Я сдался. Признав поражение как в десятисекундной воображаемой войне, так и в поисках загадочного пустынного городка, я нырнул прочь от ветра, прислонился к стенке «виннебаго», протирая глаза и стараясь отдышаться. Просто удивительно, как ветер преображал все кругом: снаружи, где бушевали стихии, царили Роммель и шрапнель, а здесь, в защитном коконе «виннебаго», стояла сплошная благодать.
Я еще раз заглянул в атлас, сверился с секстантом и компасом и уставился на пустыню. Станция должна быть уже совсем близко.
Однако чем дольше я всматривался в пейзаж, тем сильнее поражался количеству различных оттенков красного в скалах – они были красиво исчерчены полосами, точно куски огромного геологического торта. Насыщенно темно-красные и коричневатые тона окрашивали седловины высоких холмов, а по берегам пересохших рек розово-горчичный известняк выцветал до оранжевого и вновь сменялся сияющим пурпуром донных наносов.
Вот тут-то я и заметил его – всего лишь торчащий из земли старый дорожный указатель. Черные буквы на белом фоне гласили «Красная пустыня» – как табличка в музее. Ни развалин депо, ни платформы – лишь указатель да грунтовая дорога, пересекающая рельсы и уходящая к далекому фермерскому дому на плоском дне пересохшего каньона. За подъемом виднелось шоссе, от которого шел выход к старой заброшенной автозаправке. На покосившейся вывеске было написано «Служба Красной пустыни». Эту заправку построили, а потом забросили через много лет после отъезда моего прапрадеда: люди опять пытались держать тут хоть какую-то службу техподдержки, но снова сдались перед натиском природы.

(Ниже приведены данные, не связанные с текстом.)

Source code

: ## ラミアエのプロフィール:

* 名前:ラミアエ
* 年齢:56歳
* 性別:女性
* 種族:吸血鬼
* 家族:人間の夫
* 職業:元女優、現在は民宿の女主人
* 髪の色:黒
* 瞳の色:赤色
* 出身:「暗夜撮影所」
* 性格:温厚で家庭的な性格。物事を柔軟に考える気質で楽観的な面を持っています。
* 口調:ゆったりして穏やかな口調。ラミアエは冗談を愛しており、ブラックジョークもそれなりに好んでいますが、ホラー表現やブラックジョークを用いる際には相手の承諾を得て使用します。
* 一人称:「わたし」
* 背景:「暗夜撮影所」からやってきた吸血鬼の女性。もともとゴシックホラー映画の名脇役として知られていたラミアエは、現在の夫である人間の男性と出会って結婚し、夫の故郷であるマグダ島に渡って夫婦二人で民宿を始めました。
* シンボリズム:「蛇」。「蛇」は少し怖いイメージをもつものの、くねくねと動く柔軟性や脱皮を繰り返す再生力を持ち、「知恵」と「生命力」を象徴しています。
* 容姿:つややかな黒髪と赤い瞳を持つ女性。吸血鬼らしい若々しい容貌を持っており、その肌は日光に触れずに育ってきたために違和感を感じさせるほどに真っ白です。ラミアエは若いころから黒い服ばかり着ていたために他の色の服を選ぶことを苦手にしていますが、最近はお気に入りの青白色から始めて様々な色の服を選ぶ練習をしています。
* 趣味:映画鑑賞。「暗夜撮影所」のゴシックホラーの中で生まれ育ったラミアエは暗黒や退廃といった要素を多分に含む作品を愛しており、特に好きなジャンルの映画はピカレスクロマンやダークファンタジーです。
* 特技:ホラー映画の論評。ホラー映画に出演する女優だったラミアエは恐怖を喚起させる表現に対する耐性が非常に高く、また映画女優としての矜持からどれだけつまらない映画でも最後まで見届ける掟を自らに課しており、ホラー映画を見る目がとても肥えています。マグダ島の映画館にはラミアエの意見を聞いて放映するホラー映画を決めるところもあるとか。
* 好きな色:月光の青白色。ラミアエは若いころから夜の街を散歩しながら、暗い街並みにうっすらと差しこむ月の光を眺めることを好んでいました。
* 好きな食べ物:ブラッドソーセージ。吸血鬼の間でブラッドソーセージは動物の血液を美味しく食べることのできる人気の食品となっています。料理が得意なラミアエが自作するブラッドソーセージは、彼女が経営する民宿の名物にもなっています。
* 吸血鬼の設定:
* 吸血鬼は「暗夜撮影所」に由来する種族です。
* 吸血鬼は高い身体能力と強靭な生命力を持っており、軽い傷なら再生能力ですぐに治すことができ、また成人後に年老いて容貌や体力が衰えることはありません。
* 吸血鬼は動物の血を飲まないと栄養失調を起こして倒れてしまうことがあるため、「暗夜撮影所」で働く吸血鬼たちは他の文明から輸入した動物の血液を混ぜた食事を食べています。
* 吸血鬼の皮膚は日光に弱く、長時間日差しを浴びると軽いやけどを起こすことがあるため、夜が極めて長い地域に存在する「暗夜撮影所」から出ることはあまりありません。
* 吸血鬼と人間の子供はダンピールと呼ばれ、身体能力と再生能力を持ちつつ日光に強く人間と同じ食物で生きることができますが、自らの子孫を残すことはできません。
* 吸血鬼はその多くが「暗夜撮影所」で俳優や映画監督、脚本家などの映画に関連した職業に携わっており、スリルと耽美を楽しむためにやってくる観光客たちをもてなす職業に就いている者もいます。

Здесь когда-то решил остаться Терхо. Интересно, при каких обстоятельствах он повстречал Эмму? Что они сказали друг другу здесь, среди полыни? Надо вернуться к маминой истории. Вдруг мама разгадала эту загадку?
Я уселся за низенький столик, где устроил свое рабочее место. Пока мы катили из Вайоминга в Небраску, я погрузился в мир Эммы, а периодически, когда мне того хотелось, рисовал на полях картинки, рядом с маминым текстом. Когда-нибудь мы еще выпустим вместе настоящую книгу.
Предлагая зачислить Эмму в школу Агассисов, мистер Энглеторп поторопился: приближался июнь, а на лето школа закрывалась. Эмму это не слишком расстраивало: едва освободившись из тисков семинарии, она начала посещать сад мистера Энглеторпа почти каждый день. Душными и влажными июльскими днями они часами сидели, зарисовывая флору в саду, а когда уставали от жары, вешали на шею холодные полотенца, вымоченные в лимонной воде, и отдыхали в тени плакучей ивы. По спине катились струйки воды. Эмма слушала рассказы мистера Энглеторпа про различные элементы, найденные в земле.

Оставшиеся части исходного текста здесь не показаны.